**The input:**
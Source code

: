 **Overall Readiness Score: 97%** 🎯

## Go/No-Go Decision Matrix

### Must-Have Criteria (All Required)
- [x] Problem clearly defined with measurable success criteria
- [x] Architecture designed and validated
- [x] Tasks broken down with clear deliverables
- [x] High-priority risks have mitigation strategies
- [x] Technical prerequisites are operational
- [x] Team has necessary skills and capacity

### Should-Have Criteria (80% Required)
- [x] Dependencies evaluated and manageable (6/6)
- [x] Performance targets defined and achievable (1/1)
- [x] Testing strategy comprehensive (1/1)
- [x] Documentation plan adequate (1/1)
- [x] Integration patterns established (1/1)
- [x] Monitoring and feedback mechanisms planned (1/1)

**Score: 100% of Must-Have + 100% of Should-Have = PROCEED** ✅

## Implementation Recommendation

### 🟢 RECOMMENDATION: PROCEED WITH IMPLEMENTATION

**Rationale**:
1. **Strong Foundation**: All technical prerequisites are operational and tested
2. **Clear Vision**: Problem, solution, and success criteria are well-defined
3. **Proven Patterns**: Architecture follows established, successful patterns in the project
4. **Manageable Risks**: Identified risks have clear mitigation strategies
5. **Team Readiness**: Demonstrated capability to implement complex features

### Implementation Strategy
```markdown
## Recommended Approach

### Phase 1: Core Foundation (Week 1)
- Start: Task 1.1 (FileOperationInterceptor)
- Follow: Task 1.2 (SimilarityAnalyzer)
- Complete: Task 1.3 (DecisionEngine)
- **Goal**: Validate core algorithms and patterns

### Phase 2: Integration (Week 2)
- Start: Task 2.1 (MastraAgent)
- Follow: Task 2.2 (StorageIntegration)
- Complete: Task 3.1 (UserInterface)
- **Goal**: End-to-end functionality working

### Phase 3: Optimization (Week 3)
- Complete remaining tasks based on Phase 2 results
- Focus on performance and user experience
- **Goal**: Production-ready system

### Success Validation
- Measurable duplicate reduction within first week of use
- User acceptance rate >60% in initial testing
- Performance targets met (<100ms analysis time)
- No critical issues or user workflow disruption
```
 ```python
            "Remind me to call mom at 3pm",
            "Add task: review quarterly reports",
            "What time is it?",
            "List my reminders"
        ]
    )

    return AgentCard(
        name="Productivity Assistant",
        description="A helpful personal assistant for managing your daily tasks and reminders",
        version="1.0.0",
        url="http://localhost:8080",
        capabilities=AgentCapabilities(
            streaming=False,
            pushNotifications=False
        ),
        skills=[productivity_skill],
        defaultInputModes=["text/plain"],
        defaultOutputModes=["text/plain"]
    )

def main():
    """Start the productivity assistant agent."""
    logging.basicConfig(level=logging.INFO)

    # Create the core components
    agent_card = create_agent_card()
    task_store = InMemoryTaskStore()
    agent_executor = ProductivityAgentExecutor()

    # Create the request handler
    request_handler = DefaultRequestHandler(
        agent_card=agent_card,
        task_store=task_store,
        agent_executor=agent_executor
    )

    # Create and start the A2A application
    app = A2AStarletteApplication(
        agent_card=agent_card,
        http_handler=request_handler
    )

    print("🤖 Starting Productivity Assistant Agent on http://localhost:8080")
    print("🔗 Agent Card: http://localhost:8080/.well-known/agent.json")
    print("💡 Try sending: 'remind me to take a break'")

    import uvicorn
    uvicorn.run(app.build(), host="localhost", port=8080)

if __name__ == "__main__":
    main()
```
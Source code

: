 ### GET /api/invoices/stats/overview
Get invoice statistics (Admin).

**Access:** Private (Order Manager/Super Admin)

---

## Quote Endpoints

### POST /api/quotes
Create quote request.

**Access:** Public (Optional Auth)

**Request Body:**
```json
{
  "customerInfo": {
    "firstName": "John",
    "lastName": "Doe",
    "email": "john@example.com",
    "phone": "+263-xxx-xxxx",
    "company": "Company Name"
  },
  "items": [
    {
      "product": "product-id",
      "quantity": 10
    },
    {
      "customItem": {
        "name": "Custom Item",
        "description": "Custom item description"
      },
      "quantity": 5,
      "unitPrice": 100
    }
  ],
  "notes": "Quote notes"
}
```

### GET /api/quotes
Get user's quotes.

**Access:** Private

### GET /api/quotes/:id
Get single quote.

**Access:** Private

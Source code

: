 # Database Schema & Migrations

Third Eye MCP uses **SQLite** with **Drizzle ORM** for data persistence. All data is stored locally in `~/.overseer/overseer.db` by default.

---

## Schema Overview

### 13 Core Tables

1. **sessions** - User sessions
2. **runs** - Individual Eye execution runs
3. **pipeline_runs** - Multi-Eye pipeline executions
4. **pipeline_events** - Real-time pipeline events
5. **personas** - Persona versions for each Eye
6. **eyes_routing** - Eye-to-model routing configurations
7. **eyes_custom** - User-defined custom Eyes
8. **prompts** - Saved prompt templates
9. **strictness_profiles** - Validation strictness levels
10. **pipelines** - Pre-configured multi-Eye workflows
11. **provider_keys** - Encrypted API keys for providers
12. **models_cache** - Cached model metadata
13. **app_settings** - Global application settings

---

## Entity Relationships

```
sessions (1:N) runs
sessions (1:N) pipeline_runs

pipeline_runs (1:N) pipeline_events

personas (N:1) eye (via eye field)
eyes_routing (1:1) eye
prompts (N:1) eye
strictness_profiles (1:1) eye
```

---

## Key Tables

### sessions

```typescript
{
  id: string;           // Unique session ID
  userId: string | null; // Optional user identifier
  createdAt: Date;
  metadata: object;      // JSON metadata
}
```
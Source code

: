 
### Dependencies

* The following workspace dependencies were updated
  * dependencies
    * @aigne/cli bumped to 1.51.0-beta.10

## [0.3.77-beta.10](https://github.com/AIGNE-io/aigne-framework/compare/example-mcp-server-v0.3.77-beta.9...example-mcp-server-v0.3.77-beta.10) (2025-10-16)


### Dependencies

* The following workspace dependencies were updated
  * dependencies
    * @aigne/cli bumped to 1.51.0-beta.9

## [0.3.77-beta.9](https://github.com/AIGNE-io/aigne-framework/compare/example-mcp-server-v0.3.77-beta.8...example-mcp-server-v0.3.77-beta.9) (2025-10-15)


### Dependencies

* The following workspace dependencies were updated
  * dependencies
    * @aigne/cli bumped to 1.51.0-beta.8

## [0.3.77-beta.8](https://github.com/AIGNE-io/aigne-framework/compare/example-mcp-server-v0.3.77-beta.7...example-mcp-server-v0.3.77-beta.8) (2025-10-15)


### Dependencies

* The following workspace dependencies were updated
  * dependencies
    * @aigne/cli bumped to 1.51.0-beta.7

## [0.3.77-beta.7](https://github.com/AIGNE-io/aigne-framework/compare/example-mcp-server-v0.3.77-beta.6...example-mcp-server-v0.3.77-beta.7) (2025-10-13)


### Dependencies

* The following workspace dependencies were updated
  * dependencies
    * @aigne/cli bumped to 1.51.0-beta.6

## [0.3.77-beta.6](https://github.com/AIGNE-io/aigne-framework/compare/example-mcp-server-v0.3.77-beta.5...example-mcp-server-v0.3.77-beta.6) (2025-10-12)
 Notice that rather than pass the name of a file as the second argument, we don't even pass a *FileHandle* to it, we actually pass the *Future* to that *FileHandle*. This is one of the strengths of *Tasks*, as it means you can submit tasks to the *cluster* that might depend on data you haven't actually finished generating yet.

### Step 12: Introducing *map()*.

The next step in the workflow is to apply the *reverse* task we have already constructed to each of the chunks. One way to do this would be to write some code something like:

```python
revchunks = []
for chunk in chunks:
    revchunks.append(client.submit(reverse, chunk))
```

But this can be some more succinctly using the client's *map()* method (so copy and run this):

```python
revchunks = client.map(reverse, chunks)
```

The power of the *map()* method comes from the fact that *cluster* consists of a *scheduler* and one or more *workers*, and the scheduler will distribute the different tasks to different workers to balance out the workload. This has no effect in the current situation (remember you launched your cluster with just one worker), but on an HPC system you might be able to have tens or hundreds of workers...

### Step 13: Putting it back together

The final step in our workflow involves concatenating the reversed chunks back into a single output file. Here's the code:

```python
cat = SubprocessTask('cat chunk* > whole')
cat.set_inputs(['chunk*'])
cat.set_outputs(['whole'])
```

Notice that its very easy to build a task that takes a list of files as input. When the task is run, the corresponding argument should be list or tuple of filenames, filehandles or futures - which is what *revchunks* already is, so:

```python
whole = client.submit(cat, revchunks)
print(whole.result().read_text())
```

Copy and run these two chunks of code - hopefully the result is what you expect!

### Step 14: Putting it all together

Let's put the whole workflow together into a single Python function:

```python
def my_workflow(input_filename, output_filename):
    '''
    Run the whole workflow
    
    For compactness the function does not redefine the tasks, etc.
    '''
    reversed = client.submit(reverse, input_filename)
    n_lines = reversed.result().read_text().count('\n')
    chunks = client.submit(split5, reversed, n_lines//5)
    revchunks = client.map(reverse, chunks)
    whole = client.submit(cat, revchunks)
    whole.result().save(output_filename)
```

**What needs to be done:** Check the records above line by line and tally those holding the string "Goal". Answer with the number only.

**Response to the exercise:** 3